* TRY IT *
Without including the pictures, copy out every line below.

________

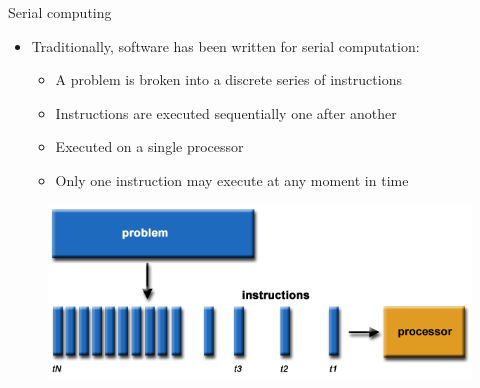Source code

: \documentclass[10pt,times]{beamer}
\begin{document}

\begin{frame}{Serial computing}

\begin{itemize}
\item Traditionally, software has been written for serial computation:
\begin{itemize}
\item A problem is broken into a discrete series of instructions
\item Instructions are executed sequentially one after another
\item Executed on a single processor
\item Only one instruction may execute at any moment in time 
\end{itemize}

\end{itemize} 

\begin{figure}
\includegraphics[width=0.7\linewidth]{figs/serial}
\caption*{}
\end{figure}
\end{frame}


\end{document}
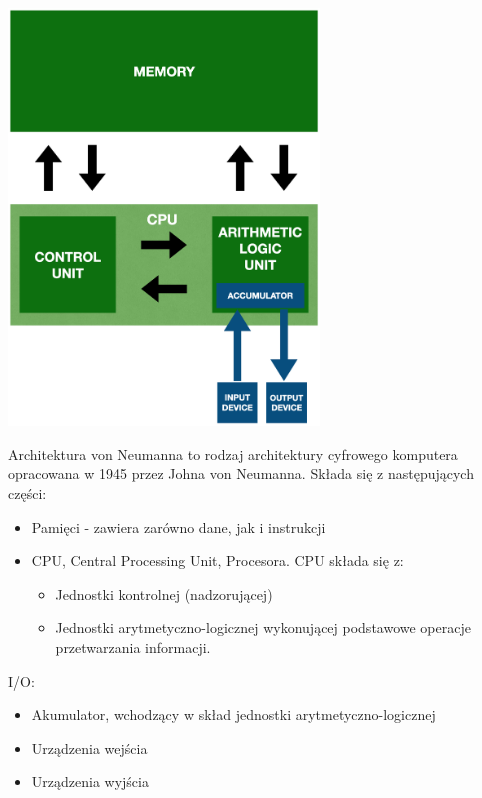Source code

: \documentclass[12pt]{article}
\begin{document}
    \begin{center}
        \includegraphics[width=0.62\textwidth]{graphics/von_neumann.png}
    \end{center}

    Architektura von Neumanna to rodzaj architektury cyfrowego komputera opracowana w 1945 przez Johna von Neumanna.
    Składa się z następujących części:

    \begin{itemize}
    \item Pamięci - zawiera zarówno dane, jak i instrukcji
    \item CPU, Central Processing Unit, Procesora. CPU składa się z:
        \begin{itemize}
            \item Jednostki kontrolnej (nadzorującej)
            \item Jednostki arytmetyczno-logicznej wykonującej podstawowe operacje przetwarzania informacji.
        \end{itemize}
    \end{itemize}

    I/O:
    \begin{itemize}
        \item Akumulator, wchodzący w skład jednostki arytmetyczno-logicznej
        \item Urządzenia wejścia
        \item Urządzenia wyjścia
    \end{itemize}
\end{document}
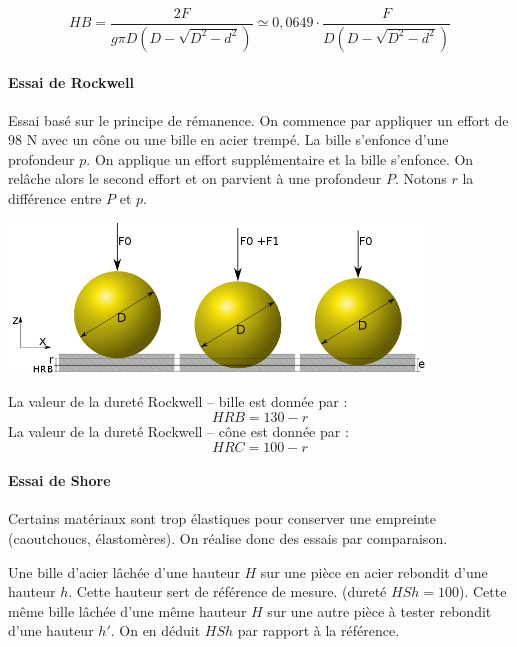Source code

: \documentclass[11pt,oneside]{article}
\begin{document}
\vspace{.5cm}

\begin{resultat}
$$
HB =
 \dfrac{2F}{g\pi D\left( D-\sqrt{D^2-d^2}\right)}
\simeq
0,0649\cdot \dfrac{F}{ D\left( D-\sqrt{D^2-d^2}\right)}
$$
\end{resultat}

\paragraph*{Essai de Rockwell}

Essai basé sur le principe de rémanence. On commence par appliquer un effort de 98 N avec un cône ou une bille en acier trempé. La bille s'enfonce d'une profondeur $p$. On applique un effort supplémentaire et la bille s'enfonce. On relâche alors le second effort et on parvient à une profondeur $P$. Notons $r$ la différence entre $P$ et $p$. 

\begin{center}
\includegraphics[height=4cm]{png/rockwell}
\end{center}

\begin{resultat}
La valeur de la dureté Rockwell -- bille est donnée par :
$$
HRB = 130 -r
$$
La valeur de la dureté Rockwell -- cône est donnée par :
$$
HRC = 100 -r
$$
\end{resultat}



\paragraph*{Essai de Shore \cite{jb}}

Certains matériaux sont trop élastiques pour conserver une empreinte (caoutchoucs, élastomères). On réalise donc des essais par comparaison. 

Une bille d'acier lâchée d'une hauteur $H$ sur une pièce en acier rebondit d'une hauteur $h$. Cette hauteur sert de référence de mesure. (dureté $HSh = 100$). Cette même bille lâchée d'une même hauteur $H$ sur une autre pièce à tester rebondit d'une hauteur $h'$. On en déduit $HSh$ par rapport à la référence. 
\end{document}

________

* RESPONSE FOR THIS EXERCISE *
Source code

: \documentclass[10pt,times]{beamer}
\begin{document}

\begin{frame}{Serial computing}

\begin{itemize}
\item Traditionally, software has been written for serial computation:
\begin{itemize}
\item A problem is broken into a discrete series of instructions
\item Instructions are executed sequentially one after another
\item Executed on a single processor
\item Only one instruction may execute at any moment in time 
\end{itemize}

\end{itemize} 

\begin{figure}
\includegraphics[width=0.7\linewidth]{figs/serial}
\caption*{}
\end{figure}
\end{frame}


\end{document}
Source code

: \documentclass[12pt]{article}
\begin{document}
    \begin{center}
        \includegraphics[width=0.62\textwidth]{graphics/von_neumann.png}
    \end{center}

    Architektura von Neumanna to rodzaj architektury cyfrowego komputera opracowana w 1945 przez Johna von Neumanna.
    Składa się z następujących części:

    \begin{itemize}
    \item Pamięci - zawiera zarówno dane, jak i instrukcji
    \item CPU, Central Processing Unit, Procesora. CPU składa się z:
        \begin{itemize}
            \item Jednostki kontrolnej (nadzorującej)
            \item Jednostki arytmetyczno-logicznej wykonującej podstawowe operacje przetwarzania informacji.
        \end{itemize}
    \end{itemize}

    I/O:
    \begin{itemize}
        \item Akumulator, wchodzący w skład jednostki arytmetyczno-logicznej
        \item Urządzenia wejścia
        \item Urządzenia wyjścia
    \end{itemize}
\end{document}
Source code

: \documentclass[11pt,oneside]{article}
\begin{document}
\vspace{.5cm}

\begin{resultat}
$$
HB =
 \dfrac{2F}{g\pi D\left( D-\sqrt{D^2-d^2}\right)}
\simeq
0,0649\cdot \dfrac{F}{ D\left( D-\sqrt{D^2-d^2}\right)}
$$
\end{resultat}

\paragraph*{Essai de Rockwell}

Essai basé sur le principe de rémanence. On commence par appliquer un effort de 98 N avec un cône ou une bille en acier trempé. La bille s'enfonce d'une profondeur $p$. On applique un effort supplémentaire et la bille s'enfonce. On relâche alors le second effort et on parvient à une profondeur $P$. Notons $r$ la différence entre $P$ et $p$. 

\begin{center}
\includegraphics[height=4cm]{png/rockwell}
\end{center}

\begin{resultat}
La valeur de la dureté Rockwell -- bille est donnée par :
$$
HRB = 130 -r
$$
La valeur de la dureté Rockwell -- cône est donnée par :
$$
HRC = 100 -r
$$
\end{resultat}



\paragraph*{Essai de Shore \cite{jb}}

Certains matériaux sont trop élastiques pour conserver une empreinte (caoutchoucs, élastomères). On réalise donc des essais par comparaison. 

Une bille d'acier lâchée d'une hauteur $H$ sur une pièce en acier rebondit d'une hauteur $h$. Cette hauteur sert de référence de mesure. (dureté $HSh = 100$). Cette même bille lâchée d'une même hauteur $H$ sur une autre pièce à tester rebondit d'une hauteur $h'$. On en déduit $HSh$ par rapport à la référence. 
\end{document}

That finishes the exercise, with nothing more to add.